_What you are asked to do_. In the listing that follows, the range to quote begins at the line that has "a simple React" and ends after the line that has "3. **WebContainer Issues**: Check"; quote it verbatim and add nothing.

_The data_.

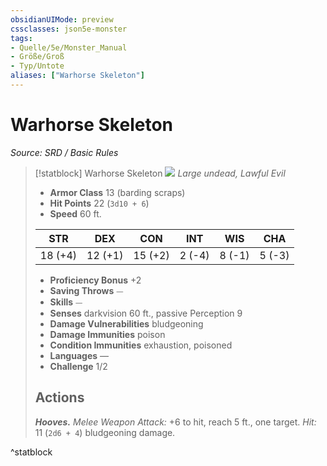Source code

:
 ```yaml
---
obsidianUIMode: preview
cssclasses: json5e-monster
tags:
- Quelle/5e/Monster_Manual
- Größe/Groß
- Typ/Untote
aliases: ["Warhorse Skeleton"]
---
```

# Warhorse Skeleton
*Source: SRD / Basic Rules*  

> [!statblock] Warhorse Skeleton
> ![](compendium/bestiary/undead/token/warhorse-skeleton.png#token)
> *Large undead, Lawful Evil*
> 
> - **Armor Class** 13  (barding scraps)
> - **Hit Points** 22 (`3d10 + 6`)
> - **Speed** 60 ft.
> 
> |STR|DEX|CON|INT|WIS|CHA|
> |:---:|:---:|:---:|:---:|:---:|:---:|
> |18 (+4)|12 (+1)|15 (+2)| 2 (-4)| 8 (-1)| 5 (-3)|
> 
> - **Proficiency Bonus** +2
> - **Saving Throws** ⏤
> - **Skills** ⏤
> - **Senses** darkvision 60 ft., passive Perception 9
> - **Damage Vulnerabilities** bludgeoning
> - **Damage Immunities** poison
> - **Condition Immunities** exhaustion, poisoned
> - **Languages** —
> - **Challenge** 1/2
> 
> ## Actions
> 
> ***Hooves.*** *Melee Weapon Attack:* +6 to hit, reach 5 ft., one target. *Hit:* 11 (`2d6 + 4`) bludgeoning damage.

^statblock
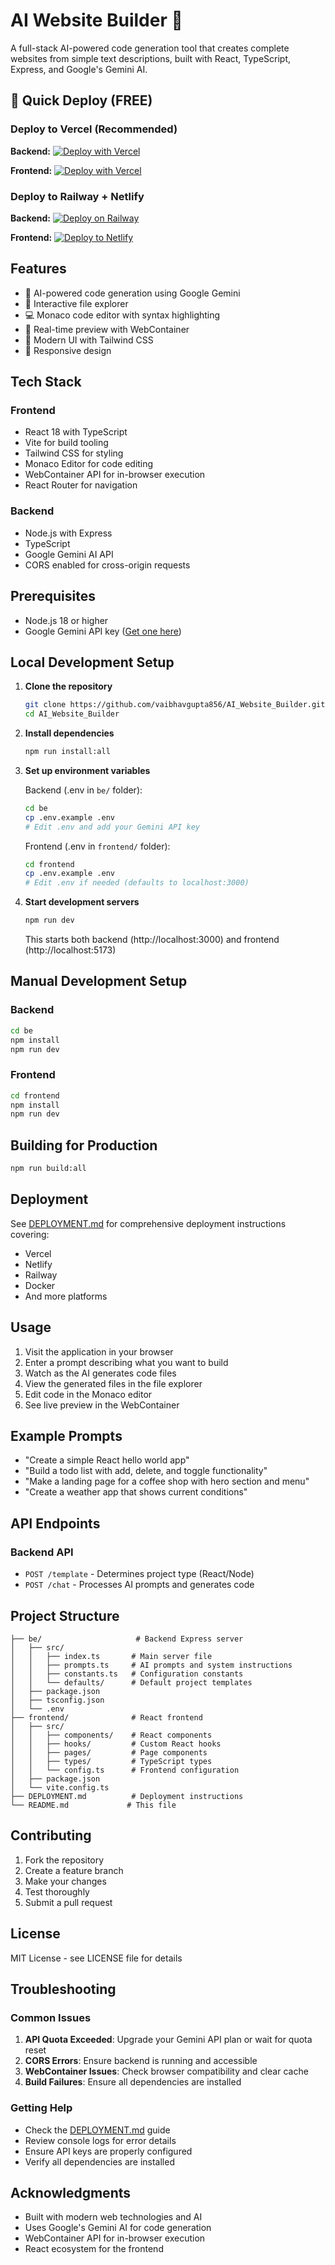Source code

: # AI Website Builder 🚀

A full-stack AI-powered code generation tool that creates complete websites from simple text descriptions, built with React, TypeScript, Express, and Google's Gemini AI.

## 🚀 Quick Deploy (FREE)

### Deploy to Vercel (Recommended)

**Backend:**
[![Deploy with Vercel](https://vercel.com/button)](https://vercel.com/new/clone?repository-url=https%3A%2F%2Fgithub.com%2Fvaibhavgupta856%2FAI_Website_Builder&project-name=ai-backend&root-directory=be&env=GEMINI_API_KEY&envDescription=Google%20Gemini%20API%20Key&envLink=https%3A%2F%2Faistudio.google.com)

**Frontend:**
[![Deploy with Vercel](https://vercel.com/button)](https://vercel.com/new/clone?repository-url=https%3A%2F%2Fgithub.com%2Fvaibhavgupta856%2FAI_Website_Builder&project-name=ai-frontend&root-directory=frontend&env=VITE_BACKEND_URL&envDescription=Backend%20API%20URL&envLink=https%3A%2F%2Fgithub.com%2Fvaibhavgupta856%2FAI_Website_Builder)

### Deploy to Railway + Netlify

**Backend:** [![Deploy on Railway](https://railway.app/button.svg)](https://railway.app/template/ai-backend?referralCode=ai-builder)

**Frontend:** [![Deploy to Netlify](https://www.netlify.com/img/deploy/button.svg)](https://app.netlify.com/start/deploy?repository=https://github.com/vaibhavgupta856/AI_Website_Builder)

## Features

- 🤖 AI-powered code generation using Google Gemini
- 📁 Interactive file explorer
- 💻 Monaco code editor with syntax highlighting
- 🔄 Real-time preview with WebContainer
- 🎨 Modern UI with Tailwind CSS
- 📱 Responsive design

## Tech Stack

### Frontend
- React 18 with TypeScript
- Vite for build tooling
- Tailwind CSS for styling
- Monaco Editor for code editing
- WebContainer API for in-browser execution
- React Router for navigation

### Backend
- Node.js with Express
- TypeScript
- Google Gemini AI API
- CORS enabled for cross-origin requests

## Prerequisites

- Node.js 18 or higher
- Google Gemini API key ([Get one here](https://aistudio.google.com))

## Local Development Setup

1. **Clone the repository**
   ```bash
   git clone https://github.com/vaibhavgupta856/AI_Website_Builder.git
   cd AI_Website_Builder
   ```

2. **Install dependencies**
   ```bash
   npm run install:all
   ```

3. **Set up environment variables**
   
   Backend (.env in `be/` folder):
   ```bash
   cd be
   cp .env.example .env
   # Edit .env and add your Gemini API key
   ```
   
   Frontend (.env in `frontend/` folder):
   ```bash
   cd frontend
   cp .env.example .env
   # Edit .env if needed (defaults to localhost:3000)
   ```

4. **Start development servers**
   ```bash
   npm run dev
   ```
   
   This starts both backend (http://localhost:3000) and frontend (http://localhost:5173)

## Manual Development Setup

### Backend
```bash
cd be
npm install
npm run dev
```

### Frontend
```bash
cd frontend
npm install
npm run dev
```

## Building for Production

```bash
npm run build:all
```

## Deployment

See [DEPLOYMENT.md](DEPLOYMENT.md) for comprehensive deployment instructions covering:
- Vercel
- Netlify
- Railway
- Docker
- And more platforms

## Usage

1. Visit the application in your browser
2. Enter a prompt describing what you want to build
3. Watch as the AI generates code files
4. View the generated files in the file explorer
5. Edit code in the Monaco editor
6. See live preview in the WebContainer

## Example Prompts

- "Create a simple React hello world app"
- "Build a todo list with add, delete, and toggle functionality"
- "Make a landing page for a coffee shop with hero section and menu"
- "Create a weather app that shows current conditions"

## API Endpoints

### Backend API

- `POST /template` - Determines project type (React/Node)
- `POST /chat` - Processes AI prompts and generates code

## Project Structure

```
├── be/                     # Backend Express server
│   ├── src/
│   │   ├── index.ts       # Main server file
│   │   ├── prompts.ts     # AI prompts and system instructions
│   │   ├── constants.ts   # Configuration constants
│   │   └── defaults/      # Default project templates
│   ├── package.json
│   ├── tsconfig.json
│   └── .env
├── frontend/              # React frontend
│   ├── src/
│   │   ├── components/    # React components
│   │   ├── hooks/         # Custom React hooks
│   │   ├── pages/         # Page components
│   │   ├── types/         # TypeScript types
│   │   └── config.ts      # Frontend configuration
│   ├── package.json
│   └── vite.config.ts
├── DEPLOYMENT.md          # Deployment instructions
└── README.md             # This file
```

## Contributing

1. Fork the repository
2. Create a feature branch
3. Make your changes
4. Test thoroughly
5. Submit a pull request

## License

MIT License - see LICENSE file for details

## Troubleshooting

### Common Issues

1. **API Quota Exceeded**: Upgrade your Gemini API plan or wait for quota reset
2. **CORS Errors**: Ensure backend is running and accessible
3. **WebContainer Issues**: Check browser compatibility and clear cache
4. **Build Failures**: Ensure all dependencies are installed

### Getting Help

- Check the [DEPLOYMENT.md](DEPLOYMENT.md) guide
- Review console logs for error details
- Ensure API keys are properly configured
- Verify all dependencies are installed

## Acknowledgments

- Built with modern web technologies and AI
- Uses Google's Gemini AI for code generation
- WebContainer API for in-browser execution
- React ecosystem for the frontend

_Solution for this task_.
- "Create a simple React hello world app"
- "Build a todo list with add, delete, and toggle functionality"
- "Make a landing page for a coffee shop with hero section and menu"
- "Create a weather app that shows current conditions"

## API Endpoints

### Backend API

- `POST /template` - Determines project type (React/Node)
- `POST /chat` - Processes AI prompts and generates code

## Project Structure

```
├── be/                     # Backend Express server
│   ├── src/
│   │   ├── index.ts       # Main server file
│   │   ├── prompts.ts     # AI prompts and system instructions
│   │   ├── constants.ts   # Configuration constants
│   │   └── defaults/      # Default project templates
│   ├── package.json
│   ├── tsconfig.json
│   └── .env
├── frontend/              # React frontend
│   ├── src/
│   │   ├── components/    # React components
│   │   ├── hooks/         # Custom React hooks
│   │   ├── pages/         # Page components
│   │   ├── types/         # TypeScript types
│   │   └── config.ts      # Frontend configuration
│   ├── package.json
│   └── vite.config.ts
├── DEPLOYMENT.md          # Deployment instructions
└── README.md             # This file
```

## Contributing

1. Fork the repository
2. Create a feature branch
3. Make your changes
4. Test thoroughly
5. Submit a pull request

## License

MIT License - see LICENSE file for details

## Troubleshooting

### Common Issues

1. **API Quota Exceeded**: Upgrade your Gemini API plan or wait for quota reset
2. **CORS Errors**: Ensure backend is running and accessible
3. **WebContainer Issues**: Check browser compatibility and clear cache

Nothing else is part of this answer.